ASSIGNMENT:
Write out the listing exactly, from its first line through the line holding "3. Assign new", but include none of the pictures.

+++++

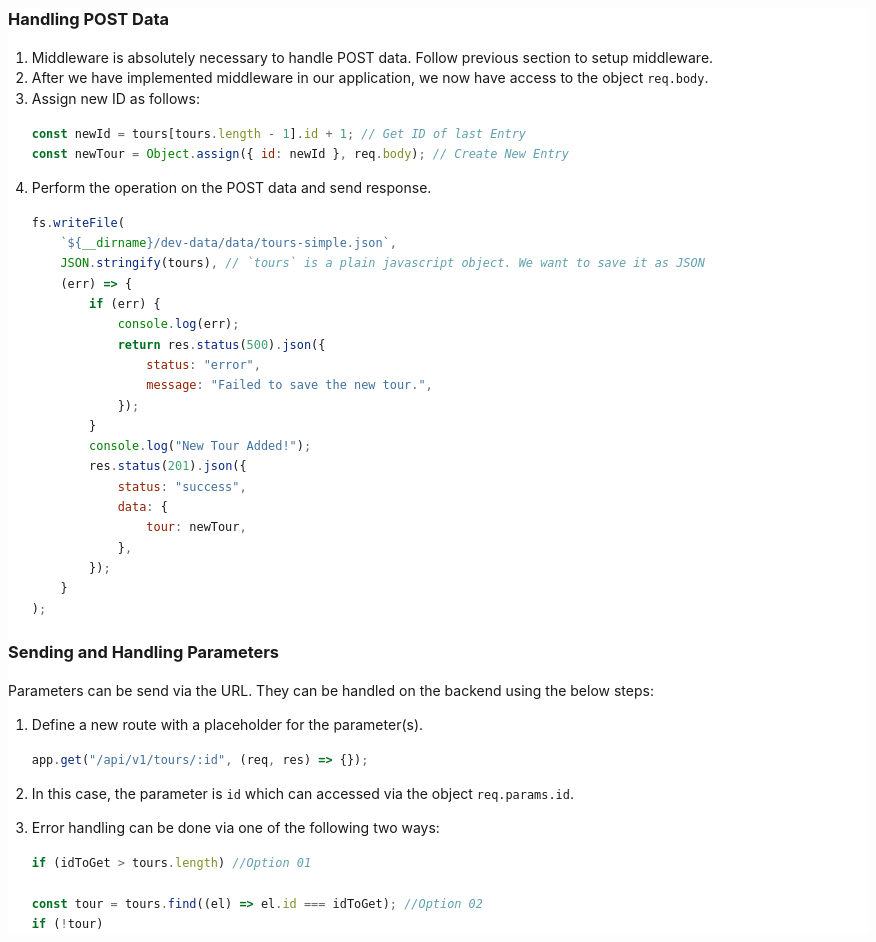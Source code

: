 ### Handling POST Data

1. Middleware is absolutely necessary to handle POST data. Follow previous section to setup middleware.
2. After we have implemented middleware in our application, we now have access to the object `req.body`.
3. Assign new ID as follows:
    ```javascript
    const newId = tours[tours.length - 1].id + 1; // Get ID of last Entry
    const newTour = Object.assign({ id: newId }, req.body); // Create New Entry
    ```
4. Perform the operation on the POST data and send response.
    ```javascript
    fs.writeFile(
        `${__dirname}/dev-data/data/tours-simple.json`,
        JSON.stringify(tours), // `tours` is a plain javascript object. We want to save it as JSON
        (err) => {
            if (err) {
                console.log(err);
                return res.status(500).json({
                    status: "error",
                    message: "Failed to save the new tour.",
                });
            }
            console.log("New Tour Added!");
            res.status(201).json({
                status: "success",
                data: {
                    tour: newTour,
                },
            });
        }
    );
    ```

### Sending and Handling Parameters

Parameters can be send via the URL. They can be handled on the backend using the below steps:

1.  Define a new route with a placeholder for the parameter(s).
    ```javascript
    app.get("/api/v1/tours/:id", (req, res) => {});
    ```
2.  In this case, the parameter is `id` which can accessed via the object `req.params.id`.
3.  Error handling can be done via one of the following two ways:

    ```javascript
    if (idToGet > tours.length) //Option 01

    const tour = tours.find((el) => el.id === idToGet); //Option 02
    if (!tour)
    ```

+++++

RESPONSE AREA:
Source code

: ### Handling POST Data

1. Middleware is absolutely necessary to handle POST data. Follow previous section to setup middleware.
2. After we have implemented middleware in our application, we now have access to the object `req.body`.
3. Assign new ID as follows:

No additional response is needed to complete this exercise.